Löffler Stefan, Danos Peter, Schillen Thomas B, Klimke Ansgar
Klinik für Psychiatrie und Psychotherapie, Klinikum Offenbach GmbH, Akademisches Lehrkrankenhaus der Johann Wolfgang Goethe-Universität Frankfurt am Main.
Psychiatr Prax. 2008 Mar;35(2):91-3. doi: 10.1055/s-2007-986187. Epub 2007 Sep 27.
This case report presents a rare, potentially life-threatening vegetative disturbance, which can occur during pharmacotherapy of schizophrenia.
A retrospective descriptive transversal and longitudinal section consideration of in-patient treatments of one female was performed.

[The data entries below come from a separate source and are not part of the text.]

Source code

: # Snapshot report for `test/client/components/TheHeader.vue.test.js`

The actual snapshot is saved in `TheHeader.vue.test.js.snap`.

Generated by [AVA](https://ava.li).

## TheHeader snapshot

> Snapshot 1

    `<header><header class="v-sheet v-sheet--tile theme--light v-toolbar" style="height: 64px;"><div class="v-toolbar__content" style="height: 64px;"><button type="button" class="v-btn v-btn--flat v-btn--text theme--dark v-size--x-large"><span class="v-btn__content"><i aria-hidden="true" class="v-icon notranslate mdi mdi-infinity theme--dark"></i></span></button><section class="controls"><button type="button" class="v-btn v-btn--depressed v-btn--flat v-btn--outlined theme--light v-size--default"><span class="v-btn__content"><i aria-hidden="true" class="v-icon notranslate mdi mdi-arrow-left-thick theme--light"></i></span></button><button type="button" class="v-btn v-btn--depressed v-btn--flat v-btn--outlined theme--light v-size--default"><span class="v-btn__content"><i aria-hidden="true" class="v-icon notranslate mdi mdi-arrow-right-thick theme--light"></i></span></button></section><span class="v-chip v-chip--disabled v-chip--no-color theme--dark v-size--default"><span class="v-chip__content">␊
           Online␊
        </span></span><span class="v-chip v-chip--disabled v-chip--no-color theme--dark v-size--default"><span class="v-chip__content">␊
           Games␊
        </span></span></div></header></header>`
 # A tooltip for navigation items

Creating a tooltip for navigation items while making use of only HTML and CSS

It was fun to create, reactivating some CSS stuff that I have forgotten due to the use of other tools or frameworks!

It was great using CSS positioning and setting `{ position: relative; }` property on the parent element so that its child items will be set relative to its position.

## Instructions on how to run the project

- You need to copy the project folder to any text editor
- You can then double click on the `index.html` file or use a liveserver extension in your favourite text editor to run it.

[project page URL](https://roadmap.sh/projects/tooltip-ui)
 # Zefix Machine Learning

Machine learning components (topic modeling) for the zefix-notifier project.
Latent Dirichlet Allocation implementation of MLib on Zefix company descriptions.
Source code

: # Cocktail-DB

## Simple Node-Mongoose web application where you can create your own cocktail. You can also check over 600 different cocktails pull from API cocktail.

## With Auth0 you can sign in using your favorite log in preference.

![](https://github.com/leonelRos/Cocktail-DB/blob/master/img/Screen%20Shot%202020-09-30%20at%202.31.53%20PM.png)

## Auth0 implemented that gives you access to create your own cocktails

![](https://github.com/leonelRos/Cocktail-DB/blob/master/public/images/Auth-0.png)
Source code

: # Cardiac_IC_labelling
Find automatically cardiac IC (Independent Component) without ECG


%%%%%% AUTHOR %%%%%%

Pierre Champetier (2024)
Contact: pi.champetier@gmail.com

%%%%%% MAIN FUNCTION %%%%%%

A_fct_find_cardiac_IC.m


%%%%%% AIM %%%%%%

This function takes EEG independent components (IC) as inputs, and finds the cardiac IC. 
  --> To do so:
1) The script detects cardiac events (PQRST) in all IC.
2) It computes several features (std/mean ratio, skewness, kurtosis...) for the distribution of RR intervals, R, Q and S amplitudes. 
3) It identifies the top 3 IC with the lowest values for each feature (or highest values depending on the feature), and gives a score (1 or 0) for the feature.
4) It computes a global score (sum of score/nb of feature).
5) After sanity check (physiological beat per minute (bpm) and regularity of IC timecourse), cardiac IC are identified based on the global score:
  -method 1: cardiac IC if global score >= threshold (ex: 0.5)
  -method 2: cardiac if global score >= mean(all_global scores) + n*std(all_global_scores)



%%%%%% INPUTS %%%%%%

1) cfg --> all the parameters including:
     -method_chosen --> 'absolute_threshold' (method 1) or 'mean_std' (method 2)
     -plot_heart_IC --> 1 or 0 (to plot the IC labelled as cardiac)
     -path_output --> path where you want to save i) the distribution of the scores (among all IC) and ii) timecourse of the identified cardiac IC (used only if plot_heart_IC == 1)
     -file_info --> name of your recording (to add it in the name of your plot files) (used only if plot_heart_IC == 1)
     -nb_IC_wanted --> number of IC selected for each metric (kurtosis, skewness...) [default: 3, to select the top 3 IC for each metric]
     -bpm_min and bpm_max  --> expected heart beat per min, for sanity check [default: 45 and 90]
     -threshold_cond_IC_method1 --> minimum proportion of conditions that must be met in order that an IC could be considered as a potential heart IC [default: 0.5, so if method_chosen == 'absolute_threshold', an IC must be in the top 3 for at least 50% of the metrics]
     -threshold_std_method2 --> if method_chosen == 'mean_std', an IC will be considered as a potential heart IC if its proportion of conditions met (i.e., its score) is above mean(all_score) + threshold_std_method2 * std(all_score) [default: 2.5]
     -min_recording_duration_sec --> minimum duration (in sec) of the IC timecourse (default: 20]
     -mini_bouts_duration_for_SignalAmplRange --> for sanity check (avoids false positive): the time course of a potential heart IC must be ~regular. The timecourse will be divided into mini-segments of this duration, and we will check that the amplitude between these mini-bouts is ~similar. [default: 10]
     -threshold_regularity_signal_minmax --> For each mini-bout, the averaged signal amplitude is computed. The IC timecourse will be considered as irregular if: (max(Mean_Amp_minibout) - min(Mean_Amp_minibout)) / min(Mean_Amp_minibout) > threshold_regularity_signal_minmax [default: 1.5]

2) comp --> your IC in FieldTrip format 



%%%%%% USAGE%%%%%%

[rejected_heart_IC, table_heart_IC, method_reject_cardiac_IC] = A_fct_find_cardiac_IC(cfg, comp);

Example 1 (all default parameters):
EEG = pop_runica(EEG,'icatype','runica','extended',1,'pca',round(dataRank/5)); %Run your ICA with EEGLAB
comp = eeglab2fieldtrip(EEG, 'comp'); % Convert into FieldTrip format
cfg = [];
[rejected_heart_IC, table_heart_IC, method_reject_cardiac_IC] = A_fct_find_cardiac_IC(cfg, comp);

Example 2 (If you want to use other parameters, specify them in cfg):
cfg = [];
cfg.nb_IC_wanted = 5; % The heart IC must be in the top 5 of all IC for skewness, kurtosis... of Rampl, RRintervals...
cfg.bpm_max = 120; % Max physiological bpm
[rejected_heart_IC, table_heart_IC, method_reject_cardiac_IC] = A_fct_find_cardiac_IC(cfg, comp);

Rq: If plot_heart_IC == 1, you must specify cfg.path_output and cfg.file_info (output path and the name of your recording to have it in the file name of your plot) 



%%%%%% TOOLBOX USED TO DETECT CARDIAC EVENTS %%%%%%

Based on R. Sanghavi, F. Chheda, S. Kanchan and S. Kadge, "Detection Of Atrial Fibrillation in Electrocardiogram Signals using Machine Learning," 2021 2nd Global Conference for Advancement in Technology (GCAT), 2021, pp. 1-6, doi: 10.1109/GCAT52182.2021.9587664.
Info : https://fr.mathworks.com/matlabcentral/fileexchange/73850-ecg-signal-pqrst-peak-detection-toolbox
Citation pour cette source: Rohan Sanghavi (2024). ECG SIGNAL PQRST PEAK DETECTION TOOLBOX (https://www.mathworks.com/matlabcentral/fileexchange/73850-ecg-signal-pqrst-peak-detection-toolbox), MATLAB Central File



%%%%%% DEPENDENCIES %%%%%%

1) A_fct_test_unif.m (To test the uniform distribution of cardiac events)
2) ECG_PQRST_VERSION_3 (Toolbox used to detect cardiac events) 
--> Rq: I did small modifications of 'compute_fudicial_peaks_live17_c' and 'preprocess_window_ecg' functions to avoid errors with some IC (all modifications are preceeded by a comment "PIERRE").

A 50-years old woman suffering from oligophrenia and disorganized psychosis (ICD-10: F71, F20.1; DSM-IV: 318, 295.10) successively evolved hypothermias up to 32.0 degrees C rectal, between them fever up to 40.0 degrees C rectal, hypothermia-accompanied bradycardias up to 32/min, recurrent subclinical hypoglycaemias up to 55 mg/dl and somnolence until coma under benperidol with levomepromazine or melperone, pipamperone with and without amisulpride, promethazine as well as zuclopenthixole. Within hours the hypothermias responded to antipsychotic drug holiday. No pathbreaking finding could be ensured on levels of internal medicine, toxicology, neurology as well as neurophysiology including a transient aetiologically uncertain partial insufficiency of the adenohypophysis.
During long-term treatment with antipsychotics especially in higher dosage unpredictable vegetative crises may occur. Antipsychotics having pronounced 5HT2- and D2-antagonism seem to be rather associated with hypothermia. We recommend in case of hypothermia below 35,5 degrees C immediate antipsychotic or anticholinergic drug discontinuation, usage of benzodiazepines like lorazepam for a few days and a following trial with ziprasidone, aripiprazole or clozapine. These atypical neuroleptics show receptor binding profiles potentially advantageous in hypothermia.
本病例报告展示了一种罕见的、可能危及生命的植物神经功能紊乱,其可在精神分裂症药物治疗期间发生。
对一名女性患者的住院治疗进行回顾性描述性横断面和纵向分析。
一名50岁患有智力发育迟缓及紊乱性精神病(国际疾病分类第十版:F71,F20.1;精神疾病诊断与统计手册第四版:318,295.10)的女性,在使用氟哌利多与左美丙嗪或美哌隆、匹泮哌隆(使用或不使用氨磺必利)、异丙嗪以及珠氯噻醇治疗期间,先后出现直肠温度低至32.0℃的体温过低,其间伴有直肠温度高达40.0℃的发热、体温过低伴随的心率减慢至32次/分钟、反复出现的低至55mg/dl的亚临床低血糖以及嗜睡直至昏迷。数小时内,体温过低情况对抗精神病药物停药有反应。在内科、毒理学、神经学以及神经生理学检查中均未发现突破性结果,包括腺垂体出现短暂的、病因不明的部分功能不全。
在长期使用抗精神病药物治疗期间,尤其是高剂量使用时,可能会出现不可预测的植物神经功能危机。具有显著5HT2和D2拮抗作用的抗精神病药物似乎与体温过低更为相关。我们建议,若体温低于35.5℃,应立即停用抗精神病药物或抗胆碱能药物,使用劳拉西泮等苯二氮䓬类药物数日,随后试用齐拉西酮、阿立哌唑或氯氮平。这些非典型抗精神病药物显示出在体温过低情况下可能具有优势的受体结合谱。